Since \(u(0)=0\), \(D_z\) has a matrix decomposition on \((K_u^2)^{\bot }= uH^2 \oplus (H^2)^{\bot }\) as follows:

$$\begin{aligned} D_z=\left[ \begin{array}{ccccc} t_{z}&{}0\\ 0&{}S_{z} \end{array}\right] . \end{aligned}$$

Suppose \({\mathcal {M}}\) is an invariant subspace of \(D_z\), that is, \(D_z{\mathcal {M}} \subset {\mathcal {M}}\).

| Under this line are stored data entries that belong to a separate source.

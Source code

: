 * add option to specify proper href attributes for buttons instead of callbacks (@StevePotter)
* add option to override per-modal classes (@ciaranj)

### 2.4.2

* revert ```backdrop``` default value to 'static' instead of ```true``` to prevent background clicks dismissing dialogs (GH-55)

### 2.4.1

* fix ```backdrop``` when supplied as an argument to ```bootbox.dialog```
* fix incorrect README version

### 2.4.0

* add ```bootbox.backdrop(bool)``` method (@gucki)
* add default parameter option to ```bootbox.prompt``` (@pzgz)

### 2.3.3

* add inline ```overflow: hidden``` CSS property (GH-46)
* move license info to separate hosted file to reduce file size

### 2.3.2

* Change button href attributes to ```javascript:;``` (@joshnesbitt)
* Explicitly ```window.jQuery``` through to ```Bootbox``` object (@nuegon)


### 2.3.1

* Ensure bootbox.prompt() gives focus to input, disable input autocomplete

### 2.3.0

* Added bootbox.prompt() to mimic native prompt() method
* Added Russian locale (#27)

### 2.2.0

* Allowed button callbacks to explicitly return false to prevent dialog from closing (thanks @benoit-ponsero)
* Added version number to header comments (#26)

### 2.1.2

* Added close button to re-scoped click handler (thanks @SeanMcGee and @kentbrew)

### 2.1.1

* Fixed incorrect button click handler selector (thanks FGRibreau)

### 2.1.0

(a) If \({\mathcal {M}} \subset uH^2\), then we have \(t_z{\mathcal {M}} \subset {\mathcal {M}}\). Because \(t_z=M_uT_zM_{{\bar{u}}}\), we get \(M_uT_zM_{{\bar{u}}}{\mathcal {M}} \subset {\mathcal {M}}\); thus \(T_zM_{{\bar{u}}}{\mathcal {M}} \subset M_{{\bar{u}}}{\mathcal {M}}={\bar{u}}{\mathcal {M}}.\) By the famous Beurling’s theorem [2], there is an inner function \(\theta\) such that \({\bar{u}}{\mathcal {M}}=\theta H^2\); hence \({\mathcal {M}}=\theta uH^2\).

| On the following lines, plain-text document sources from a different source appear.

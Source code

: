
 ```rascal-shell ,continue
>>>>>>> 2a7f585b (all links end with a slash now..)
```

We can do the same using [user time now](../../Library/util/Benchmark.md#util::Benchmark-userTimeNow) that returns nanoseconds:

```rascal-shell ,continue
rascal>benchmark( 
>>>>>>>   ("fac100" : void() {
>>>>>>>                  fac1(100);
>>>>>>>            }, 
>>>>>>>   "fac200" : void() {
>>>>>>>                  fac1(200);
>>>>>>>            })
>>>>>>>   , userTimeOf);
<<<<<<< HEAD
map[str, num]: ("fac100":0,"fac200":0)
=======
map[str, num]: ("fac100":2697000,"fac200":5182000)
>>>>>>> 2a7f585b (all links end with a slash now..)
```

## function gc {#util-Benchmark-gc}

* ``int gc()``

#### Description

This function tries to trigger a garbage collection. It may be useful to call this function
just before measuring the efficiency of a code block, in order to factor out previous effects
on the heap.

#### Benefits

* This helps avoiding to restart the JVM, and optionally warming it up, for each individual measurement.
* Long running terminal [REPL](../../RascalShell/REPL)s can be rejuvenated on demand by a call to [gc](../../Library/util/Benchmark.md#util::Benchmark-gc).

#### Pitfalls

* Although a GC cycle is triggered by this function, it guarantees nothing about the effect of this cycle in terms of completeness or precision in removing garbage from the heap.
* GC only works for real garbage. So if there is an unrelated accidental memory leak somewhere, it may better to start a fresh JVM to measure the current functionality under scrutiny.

(b) If \({\mathcal {M}} \subset (H^2)^{\bot }\), then we have \(S_z{\mathcal {M}} \subset {\mathcal {M}}\). Since \(S_z=VT_{{\bar{z}}}V\), we obtain \(VT_{{\bar{z}}}V{\mathcal {M}} \subset {\mathcal {M}}\); thus \(T_{{\bar{z}}}V{\mathcal {M}} \subset V{\mathcal {M}}.\) Using Beurling’s theorem again, there exists some inner function \(\eta\) such that \(V{\mathcal {M}}=H^2 \ominus \eta H^2=K_{\eta }^2\). It follows that \({\mathcal {M}}=VK_{\eta }^2={\bar{z}}\overline{K_{\eta }^2}\).

(c) If \({\mathcal {M}} \nsubseteq uH^2\) and \({\mathcal {M}} \nsubseteq (H^2)^{\bot }\), let \({\mathcal {M}}_{1}=uP{\bar{u}}{\mathcal {M}}=\{uP{\bar{u}}x: x \in {\mathcal {M}}\}\) and \({\mathcal {M}}_{2}=P_-{\mathcal {M}}=\{P_{-}x: x \in {\mathcal {M}}\},\) then \({\mathcal {M}} \subset {\mathcal {M}}_1 + {\mathcal {M}}_{2}\). For any \(x \in {\mathcal {M}}\) and \(x= x_{1} +x_{2}\) with \(x_{1} \in {\mathcal {M}}_{1}\) and \(x_{2} \in {\mathcal {M}}_{2}\), we have

$$\begin{aligned} D_zx=\left[ \begin{array}{ccccc} t_{z}&{}0\\ 0&{}S_{z} \end{array}\right] \left[ \begin{array}{ccccc} x_{1}\\ x_{2} \end{array}\right] =\left[ \begin{array}{ccccc} t_{z}x_{1}\\ S_{z}x_{2} \end{array}\right] \in {\mathcal {M}}. \end{aligned}$$

Hence \(t_z{\mathcal {M}}_1 \subset {\mathcal {M}}_1, \, S_z{\mathcal {M}}_2 \subset {\mathcal {M}}_2;\) it follows that \(t_zcl({\mathcal {M}}_1) \subset cl({\mathcal {M}}_1),\) \(S_zcl({\mathcal {M}}_2)\) \(\subset cl({\mathcal {M}}_2).\) By (a) and (b), there exists some inner functions \(\theta\) and \(\eta\) such that \(cl(uP{\bar{u}}{\mathcal {M}})=cl({\mathcal {M}}_1)=\theta uH^2\) and \(cl(P_{-}{\mathcal {M}})=cl({\mathcal {M}}_2)={\bar{z}}\overline{K_{\eta }^2}\). The converse direction is obvious. Therefore, this completes the proof. \(\square\)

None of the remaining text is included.